───── AVAILABLE RECORDS ─────

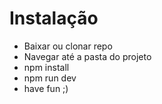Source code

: # Instalação

- Baixar ou clonar repo
- Navegar até a pasta do projeto
- npm install
- npm run dev
- have fun ;)
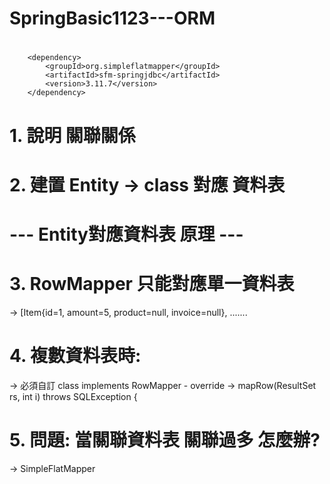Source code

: # SpringBasic1123---ORM
# <dependency> 
<!-- SimpleFlatMapper --> 
        <dependency> 
            <groupId>org.simpleflatmapper</groupId> 
            <artifactId>sfm-springjdbc</artifactId> 
            <version>3.11.7</version> 
        </dependency>
        
# 1. 說明 關聯關係
# 2. 建置 Entity -> class 對應 資料表

# --- Entity對應資料表 原理 ---
# 3. RowMapper 只能對應單一資料表
-> [Item{id=1, amount=5, product=null, invoice=null}, .......

# 4. 複數資料表時:
-> 必須自訂 class implements RowMapper - override -> mapRow(ResultSet rs, int i) throws SQLException {

# 5. 問題: 當關聯資料表 關聯過多 怎麼辦?
-> SimpleFlatMapper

─────

### DIRECTIONS FOR THIS TASK
Please retype the lines from the one containing "- npm run dev" through the last line of the records above, exactly as written, and leave out any pictures.

### REPLY TO THE TASK
- npm run dev
- have fun ;)
Source code

: # SpringBasic1123---ORM
# <dependency> 
<!-- SimpleFlatMapper --> 
        <dependency> 
            <groupId>org.simpleflatmapper</groupId> 
            <artifactId>sfm-springjdbc</artifactId> 
            <version>3.11.7</version> 
        </dependency>
        
# 1. 說明 關聯關係
# 2. 建置 Entity -> class 對應 資料表

# --- Entity對應資料表 原理 ---
# 3. RowMapper 只能對應單一資料表
-> [Item{id=1, amount=5, product=null, invoice=null}, .......

# 4. 複數資料表時:
-> 必須自訂 class implements RowMapper - override -> mapRow(ResultSet rs, int i) throws SQLException {

# 5. 問題: 當關聯資料表 關聯過多 怎麼辦?
-> SimpleFlatMapper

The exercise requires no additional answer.